Team 8
- Game: League of Legends
- Founded: December 26, 2013
- Folded: October 7, 2015
- League: NA LCS
- Chairman: Clinton Foy
- CEO: Noah Whinston

= Team 8 =

Team 8 was a professional League of Legends team that competed in the North American League of Legends Championship Series. On October 7, 2015, Team 8's spot was acquired by Immortals, which began competing under the new name starting with the 2016 Spring LCS.

== History ==

=== 2013 ===
Team 8 formed in December 2013 with RicheRich, Guess8, chu8, Slooshi, and Dodo8. At their first event, the Razer League of Legends Holiday Bash, the team took second out of a field of 256, only dropping a set to Team LoLPro. Two weeks later, esports news site ALTGG offered to sponsor the newly formed team.

At the end of Season 3, Team 8 finished in the top 20 of the North American 5v5 Challenger Tier, and were thus offered an invite to the North American Challenger Series, also known as the Coke League after its sponsor. Unfortunately, the morning of their group semifinals match against vVv Red, top laner RicheRich left the team without warning. Team 8 was therefore forced to forfeit the game and exit early from the tournament.

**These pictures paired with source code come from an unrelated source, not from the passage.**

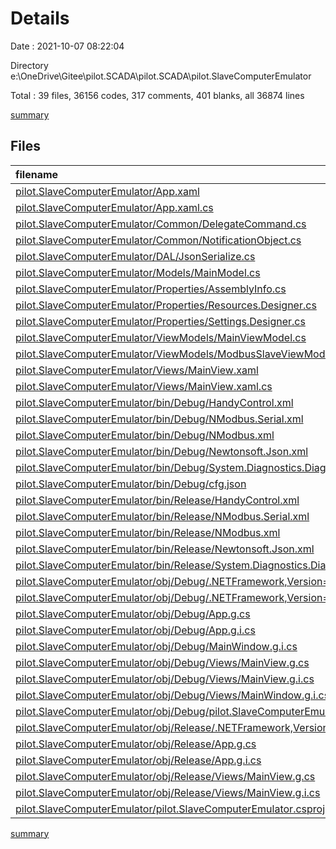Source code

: # Details

Date : 2021-10-07 08:22:04

Directory e:\OneDrive\Gitee\pilot.SCADA\pilot.SCADA\pilot.SlaveComputerEmulator

Total : 39 files,  36156 codes, 317 comments, 401 blanks, all 36874 lines

[summary](results.md)

## Files
| filename | language | code | comment | blank | total |
| :--- | :--- | ---: | ---: | ---: | ---: |
| [pilot.SlaveComputerEmulator/App.xaml](/pilot.SlaveComputerEmulator/App.xaml) | XML | 14 | 0 | 1 | 15 |
| [pilot.SlaveComputerEmulator/App.xaml.cs](/pilot.SlaveComputerEmulator/App.xaml.cs) | C# | 13 | 3 | 2 | 18 |
| [pilot.SlaveComputerEmulator/Common/DelegateCommand.cs](/pilot.SlaveComputerEmulator/Common/DelegateCommand.cs) | C# | 25 | 11 | 8 | 44 |
| [pilot.SlaveComputerEmulator/Common/NotificationObject.cs](/pilot.SlaveComputerEmulator/Common/NotificationObject.cs) | C# | 17 | 3 | 3 | 23 |
| [pilot.SlaveComputerEmulator/DAL/JsonSerialize.cs](/pilot.SlaveComputerEmulator/DAL/JsonSerialize.cs) | C# | 48 | 22 | 13 | 83 |
| [pilot.SlaveComputerEmulator/Models/MainModel.cs](/pilot.SlaveComputerEmulator/Models/MainModel.cs) | C# | 85 | 7 | 8 | 100 |
| [pilot.SlaveComputerEmulator/Properties/AssemblyInfo.cs](/pilot.SlaveComputerEmulator/Properties/AssemblyInfo.cs) | C# | 20 | 27 | 9 | 56 |
| [pilot.SlaveComputerEmulator/Properties/Resources.Designer.cs](/pilot.SlaveComputerEmulator/Properties/Resources.Designer.cs) | C# | 33 | 22 | 9 | 64 |
| [pilot.SlaveComputerEmulator/Properties/Settings.Designer.cs](/pilot.SlaveComputerEmulator/Properties/Settings.Designer.cs) | C# | 13 | 8 | 6 | 27 |
| [pilot.SlaveComputerEmulator/ViewModels/MainViewModel.cs](/pilot.SlaveComputerEmulator/ViewModels/MainViewModel.cs) | C# | 130 | 13 | 28 | 171 |
| [pilot.SlaveComputerEmulator/ViewModels/ModbusSlaveViewModel.cs](/pilot.SlaveComputerEmulator/ViewModels/ModbusSlaveViewModel.cs) | C# | 192 | 25 | 58 | 275 |
| [pilot.SlaveComputerEmulator/Views/MainView.xaml](/pilot.SlaveComputerEmulator/Views/MainView.xaml) | XML | 64 | 0 | 13 | 77 |
| [pilot.SlaveComputerEmulator/Views/MainView.xaml.cs](/pilot.SlaveComputerEmulator/Views/MainView.xaml.cs) | C# | 26 | 3 | 2 | 31 |
| [pilot.SlaveComputerEmulator/bin/Debug/HandyControl.xml](/pilot.SlaveComputerEmulator/bin/Debug/HandyControl.xml) | XML | 3,504 | 0 | 1 | 3,505 |
| [pilot.SlaveComputerEmulator/bin/Debug/NModbus.Serial.xml](/pilot.SlaveComputerEmulator/bin/Debug/NModbus.Serial.xml) | XML | 13 | 0 | 1 | 14 |
| [pilot.SlaveComputerEmulator/bin/Debug/NModbus.xml](/pilot.SlaveComputerEmulator/bin/Debug/NModbus.xml) | XML | 2,039 | 0 | 3 | 2,042 |
| [pilot.SlaveComputerEmulator/bin/Debug/Newtonsoft.Json.xml](/pilot.SlaveComputerEmulator/bin/Debug/Newtonsoft.Json.xml) | XML | 11,305 | 0 | 1 | 11,306 |
| [pilot.SlaveComputerEmulator/bin/Debug/System.Diagnostics.DiagnosticSource.xml](/pilot.SlaveComputerEmulator/bin/Debug/System.Diagnostics.DiagnosticSource.xml) | XML | 424 | 0 | 41 | 465 |
| [pilot.SlaveComputerEmulator/bin/Debug/cfg.json](/pilot.SlaveComputerEmulator/bin/Debug/cfg.json) | JSON | 1 | 0 | 0 | 1 |
| [pilot.SlaveComputerEmulator/bin/Release/HandyControl.xml](/pilot.SlaveComputerEmulator/bin/Release/HandyControl.xml) | XML | 3,504 | 0 | 1 | 3,505 |
| [pilot.SlaveComputerEmulator/bin/Release/NModbus.Serial.xml](/pilot.SlaveComputerEmulator/bin/Release/NModbus.Serial.xml) | XML | 13 | 0 | 1 | 14 |
| [pilot.SlaveComputerEmulator/bin/Release/NModbus.xml](/pilot.SlaveComputerEmulator/bin/Release/NModbus.xml) | XML | 2,039 | 0 | 3 | 2,042 |
| [pilot.SlaveComputerEmulator/bin/Release/Newtonsoft.Json.xml](/pilot.SlaveComputerEmulator/bin/Release/Newtonsoft.Json.xml) | XML | 11,305 | 0 | 1 | 11,306 |
| [pilot.SlaveComputerEmulator/bin/Release/System.Diagnostics.DiagnosticSource.xml](/pilot.SlaveComputerEmulator/bin/Release/System.Diagnostics.DiagnosticSource.xml) | XML | 424 | 0 | 41 | 465 |
| [pilot.SlaveComputerEmulator/obj/Debug/.NETFramework,Version=v4.6.1.AssemblyAttributes.cs](/pilot.SlaveComputerEmulator/obj/Debug/.NETFramework,Version=v4.6.1.AssemblyAttributes.cs) | C# | 3 | 1 | 1 | 5 |
| [pilot.SlaveComputerEmulator/obj/Debug/.NETFramework,Version=v4.7.2.AssemblyAttributes.cs](/pilot.SlaveComputerEmulator/obj/Debug/.NETFramework,Version=v4.7.2.AssemblyAttributes.cs) | C# | 3 | 1 | 1 | 5 |
| [pilot.SlaveComputerEmulator/obj/Debug/App.g.cs](/pilot.SlaveComputerEmulator/obj/Debug/App.g.cs) | C# | 52 | 18 | 14 | 84 |
| [pilot.SlaveComputerEmulator/obj/Debug/App.g.i.cs](/pilot.SlaveComputerEmulator/obj/Debug/App.g.i.cs) | C# | 52 | 18 | 14 | 84 |
| [pilot.SlaveComputerEmulator/obj/Debug/MainWindow.g.i.cs](/pilot.SlaveComputerEmulator/obj/Debug/MainWindow.g.i.cs) | C# | 61 | 15 | 12 | 88 |
| [pilot.SlaveComputerEmulator/obj/Debug/Views/MainView.g.cs](/pilot.SlaveComputerEmulator/obj/Debug/Views/MainView.g.cs) | C# | 72 | 15 | 15 | 102 |
| [pilot.SlaveComputerEmulator/obj/Debug/Views/MainView.g.i.cs](/pilot.SlaveComputerEmulator/obj/Debug/Views/MainView.g.i.cs) | C# | 72 | 15 | 15 | 102 |
| [pilot.SlaveComputerEmulator/obj/Debug/Views/MainWindow.g.i.cs](/pilot.SlaveComputerEmulator/obj/Debug/Views/MainWindow.g.i.cs) | C# | 61 | 15 | 12 | 88 |
| [pilot.SlaveComputerEmulator/obj/Debug/pilot.SlaveComputerEmulator_Content.g.i.cs](/pilot.SlaveComputerEmulator/obj/Debug/pilot.SlaveComputerEmulator_Content.g.i.cs) | C# | 2 | 8 | 4 | 14 |
| [pilot.SlaveComputerEmulator/obj/Release/.NETFramework,Version=v4.7.2.AssemblyAttributes.cs](/pilot.SlaveComputerEmulator/obj/Release/.NETFramework,Version=v4.7.2.AssemblyAttributes.cs) | C# | 3 | 1 | 1 | 5 |
| [pilot.SlaveComputerEmulator/obj/Release/App.g.cs](/pilot.SlaveComputerEmulator/obj/Release/App.g.cs) | C# | 52 | 18 | 14 | 84 |
| [pilot.SlaveComputerEmulator/obj/Release/App.g.i.cs](/pilot.SlaveComputerEmulator/obj/Release/App.g.i.cs) | C# | 52 | 18 | 14 | 84 |
| [pilot.SlaveComputerEmulator/obj/Release/Views/MainView.g.cs](/pilot.SlaveComputerEmulator/obj/Release/Views/MainView.g.cs) | C# | 72 | 15 | 15 | 102 |
| [pilot.SlaveComputerEmulator/obj/Release/Views/MainView.g.i.cs](/pilot.SlaveComputerEmulator/obj/Release/Views/MainView.g.i.cs) | C# | 72 | 15 | 15 | 102 |
| [pilot.SlaveComputerEmulator/pilot.SlaveComputerEmulator.csproj](/pilot.SlaveComputerEmulator/pilot.SlaveComputerEmulator.csproj) | XML | 276 | 0 | 0 | 276 |

[summary](results.md)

After a month of searching for replacement players, Team 8 found ex-League Championship Series AD carry frommaplestreet and challenger player CaliforniaTrlolz. With the addition of frommaplestreet, Slooshi moved to mid lane and chu8 became the team's substitute. With their new roster, Team 8 competed in the second season of the North American Challenger League (NACL). Team 8 opened the season with an impressive 12–4 record, including a win against former LPL team LMQ. Despite a relatively disappointing end to the season, Team 8 finished first in the Elder Lizard Conference and tied for second overall with a record of 14–8, holding the conference tiebreaker against Cloud9 Tempest. During the NACL playoffs, Team 8 first played Team LoLPro and prevailed with a 2-0 set, and then fell to LMQ 1–3 to finish second and receive US$5000.

=== 2015 ===
For the second series of the Coke League, Team 8 again qualified and earned a spot in the quarterfinals, where they fell to LMQ 0–2. The team was known for its unique, top-lane-carry-centered play style.

Team 8 finished 8th in the Summer LCS and failed to make the playoffs.

On October 7, 2015, it was announced a new organization called Immortals would be acquiring the Team 8 spot. On October 14 Dodo8 announced his retirement and moved to a management position in Immortals.

The group is headed by a team of investors which includes Peter Levin, the president or Lionsgate Interactive Venture and Games, who co-founded Nerdist; Allen Debevoise, a chairman at Machinima.com; Steve Kaplan, a co-owner of the NBA's Memphis Grizzlies; Honest Co. CEO Brian Lee, entertainment industry venture capitalists Machine Shop Ventures, and others.